[Stored data]
○ ○ ○ ○

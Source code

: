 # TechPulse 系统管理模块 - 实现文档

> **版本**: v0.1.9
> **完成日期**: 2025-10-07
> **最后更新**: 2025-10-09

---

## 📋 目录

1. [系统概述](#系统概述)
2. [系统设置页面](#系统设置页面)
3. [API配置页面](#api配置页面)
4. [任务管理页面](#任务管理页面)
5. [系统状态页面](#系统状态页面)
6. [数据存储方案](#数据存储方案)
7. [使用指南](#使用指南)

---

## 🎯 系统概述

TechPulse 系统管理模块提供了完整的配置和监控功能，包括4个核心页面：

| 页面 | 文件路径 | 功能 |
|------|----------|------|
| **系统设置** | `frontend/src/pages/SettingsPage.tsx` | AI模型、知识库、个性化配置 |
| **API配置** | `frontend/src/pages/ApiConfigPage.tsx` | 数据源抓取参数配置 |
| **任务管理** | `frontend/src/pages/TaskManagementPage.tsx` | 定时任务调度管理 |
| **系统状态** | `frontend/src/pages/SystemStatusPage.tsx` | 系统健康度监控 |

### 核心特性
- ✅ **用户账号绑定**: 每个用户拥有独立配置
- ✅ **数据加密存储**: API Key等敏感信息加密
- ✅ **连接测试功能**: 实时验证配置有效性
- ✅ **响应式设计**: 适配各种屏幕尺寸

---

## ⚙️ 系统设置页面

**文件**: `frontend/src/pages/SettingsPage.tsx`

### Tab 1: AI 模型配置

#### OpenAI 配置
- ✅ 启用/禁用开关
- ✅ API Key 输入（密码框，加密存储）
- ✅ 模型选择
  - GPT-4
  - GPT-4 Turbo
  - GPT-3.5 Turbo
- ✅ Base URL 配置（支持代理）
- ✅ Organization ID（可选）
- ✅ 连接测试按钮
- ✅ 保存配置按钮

○ ○ ○ ○

* PROBLEM DESCRIPTION: Could you please reproduce each record exactly, leaving nothing out?

* TASK OUTPUT:
Source code

: # TechPulse 系统管理模块 - 实现文档

> **版本**: v0.1.9
> **完成日期**: 2025-10-07
> **最后更新**: 2025-10-09

---

## 📋 目录

1. [系统概述](#系统概述)
2. [系统设置页面](#系统设置页面)
3. [API配置页面](#api配置页面)
4. [任务管理页面](#任务管理页面)
5. [系统状态页面](#系统状态页面)
6. [数据存储方案](#数据存储方案)
7. [使用指南](#使用指南)

---

## 🎯 系统概述

TechPulse 系统管理模块提供了完整的配置和监控功能，包括4个核心页面：

| 页面 | 文件路径 | 功能 |
|------|----------|------|
| **系统设置** | `frontend/src/pages/SettingsPage.tsx` | AI模型、知识库、个性化配置 |
| **API配置** | `frontend/src/pages/ApiConfigPage.tsx` | 数据源抓取参数配置 |
| **任务管理** | `frontend/src/pages/TaskManagementPage.tsx` | 定时任务调度管理 |
| **系统状态** | `frontend/src/pages/SystemStatusPage.tsx` | 系统健康度监控 |

### 核心特性
- ✅ **用户账号绑定**: 每个用户拥有独立配置
- ✅ **数据加密存储**: API Key等敏感信息加密
- ✅ **连接测试功能**: 实时验证配置有效性
- ✅ **响应式设计**: 适配各种屏幕尺寸

---

## ⚙️ 系统设置页面

**文件**: `frontend/src/pages/SettingsPage.tsx`

### Tab 1: AI 模型配置

#### OpenAI 配置
- ✅ 启用/禁用开关
- ✅ API Key 输入（密码框，加密存储）
- ✅ 模型选择
  - GPT-4
  - GPT-4 Turbo
  - GPT-3.5 Turbo
- ✅ Base URL 配置（支持代理）
- ✅ Organization ID（可选）
- ✅ 连接测试按钮
- ✅ 保存配置按钮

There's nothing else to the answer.